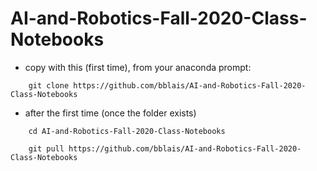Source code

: # AI-and-Robotics-Fall-2020-Class-Notebooks

- copy with this (first time), from your anaconda prompt:

```
    git clone https://github.com/bblais/AI-and-Robotics-Fall-2020-Class-Notebooks
```

- after the first time (once the folder exists)

```
    cd AI-and-Robotics-Fall-2020-Class-Notebooks

    git pull https://github.com/bblais/AI-and-Robotics-Fall-2020-Class-Notebooks
```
++++++
_ACTIVITY:_ Retype the entire listing exactly as it appears, dropping only the pictures.

_SOLUTION FOR THIS TASK:_
Source code

: # AI-and-Robotics-Fall-2020-Class-Notebooks

- copy with this (first time), from your anaconda prompt:

```
    git clone https://github.com/bblais/AI-and-Robotics-Fall-2020-Class-Notebooks
```

- after the first time (once the folder exists)

```
    cd AI-and-Robotics-Fall-2020-Class-Notebooks

    git pull https://github.com/bblais/AI-and-Robotics-Fall-2020-Class-Notebooks
```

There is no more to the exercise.